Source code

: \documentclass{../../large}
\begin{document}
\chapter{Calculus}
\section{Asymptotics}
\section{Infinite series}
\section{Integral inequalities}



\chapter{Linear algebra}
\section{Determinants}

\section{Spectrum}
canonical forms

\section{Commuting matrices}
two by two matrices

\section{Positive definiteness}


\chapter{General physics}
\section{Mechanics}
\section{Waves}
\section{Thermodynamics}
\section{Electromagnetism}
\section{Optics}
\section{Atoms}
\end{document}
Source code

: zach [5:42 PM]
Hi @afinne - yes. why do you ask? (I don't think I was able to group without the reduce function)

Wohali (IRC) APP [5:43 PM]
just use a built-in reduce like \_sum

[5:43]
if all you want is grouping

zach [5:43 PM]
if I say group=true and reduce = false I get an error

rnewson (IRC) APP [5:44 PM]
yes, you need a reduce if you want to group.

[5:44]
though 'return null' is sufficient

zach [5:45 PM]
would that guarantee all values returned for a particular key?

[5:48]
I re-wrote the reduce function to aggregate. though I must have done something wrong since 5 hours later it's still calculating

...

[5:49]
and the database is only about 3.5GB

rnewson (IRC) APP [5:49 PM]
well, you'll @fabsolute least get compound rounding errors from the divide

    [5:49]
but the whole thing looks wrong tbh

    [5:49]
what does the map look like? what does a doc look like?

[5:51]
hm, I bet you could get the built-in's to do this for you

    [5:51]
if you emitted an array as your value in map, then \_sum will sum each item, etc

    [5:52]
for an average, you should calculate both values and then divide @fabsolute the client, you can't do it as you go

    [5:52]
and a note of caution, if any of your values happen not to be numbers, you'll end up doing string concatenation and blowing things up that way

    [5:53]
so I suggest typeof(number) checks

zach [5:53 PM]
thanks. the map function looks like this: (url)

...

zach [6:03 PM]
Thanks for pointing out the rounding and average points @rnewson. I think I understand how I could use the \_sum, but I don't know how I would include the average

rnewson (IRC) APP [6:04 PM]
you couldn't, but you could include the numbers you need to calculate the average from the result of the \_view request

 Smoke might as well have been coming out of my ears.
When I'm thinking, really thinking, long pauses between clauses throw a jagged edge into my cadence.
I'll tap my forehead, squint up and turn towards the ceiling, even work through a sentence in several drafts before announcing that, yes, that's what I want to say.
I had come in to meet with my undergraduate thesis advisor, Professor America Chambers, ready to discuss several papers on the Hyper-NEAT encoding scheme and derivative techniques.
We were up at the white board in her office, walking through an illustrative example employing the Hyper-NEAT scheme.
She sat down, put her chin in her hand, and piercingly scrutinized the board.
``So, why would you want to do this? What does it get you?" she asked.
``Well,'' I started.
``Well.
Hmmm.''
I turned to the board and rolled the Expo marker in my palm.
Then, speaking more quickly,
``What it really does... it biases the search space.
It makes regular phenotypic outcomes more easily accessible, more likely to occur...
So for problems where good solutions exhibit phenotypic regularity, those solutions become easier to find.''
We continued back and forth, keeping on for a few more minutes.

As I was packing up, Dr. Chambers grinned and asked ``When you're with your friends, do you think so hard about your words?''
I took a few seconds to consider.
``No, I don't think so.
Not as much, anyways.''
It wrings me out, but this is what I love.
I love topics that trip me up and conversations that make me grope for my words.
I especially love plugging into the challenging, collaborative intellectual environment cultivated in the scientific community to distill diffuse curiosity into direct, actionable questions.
######
Above are the records; copy exactly the lines from the line with "well, you'll @fabsolute" through the line with "I'll tap my", both included.

well, you'll @fabsolute least get compound rounding errors from the divide

    [5:49]
but the whole thing looks wrong tbh

    [5:49]
what does the map look like? what does a doc look like?

[5:51]
hm, I bet you could get the built-in's to do this for you

    [5:51]
if you emitted an array as your value in map, then \_sum will sum each item, etc

    [5:52]
for an average, you should calculate both values and then divide @fabsolute the client, you can't do it as you go

    [5:52]
and a note of caution, if any of your values happen not to be numbers, you'll end up doing string concatenation and blowing things up that way

    [5:53]
so I suggest typeof(number) checks

zach [5:53 PM]
thanks. the map function looks like this: (url)

...

zach [6:03 PM]
Thanks for pointing out the rounding and average points @rnewson. I think I understand how I could use the \_sum, but I don't know how I would include the average

rnewson (IRC) APP [6:04 PM]
you couldn't, but you could include the numbers you need to calculate the average from the result of the \_view request

 Smoke might as well have been coming out of my ears.
When I'm thinking, really thinking, long pauses between clauses throw a jagged edge into my cadence.
I'll tap my forehead, squint up and turn towards the ceiling, even work through a sentence in several drafts before announcing that, yes, that's what I want to say.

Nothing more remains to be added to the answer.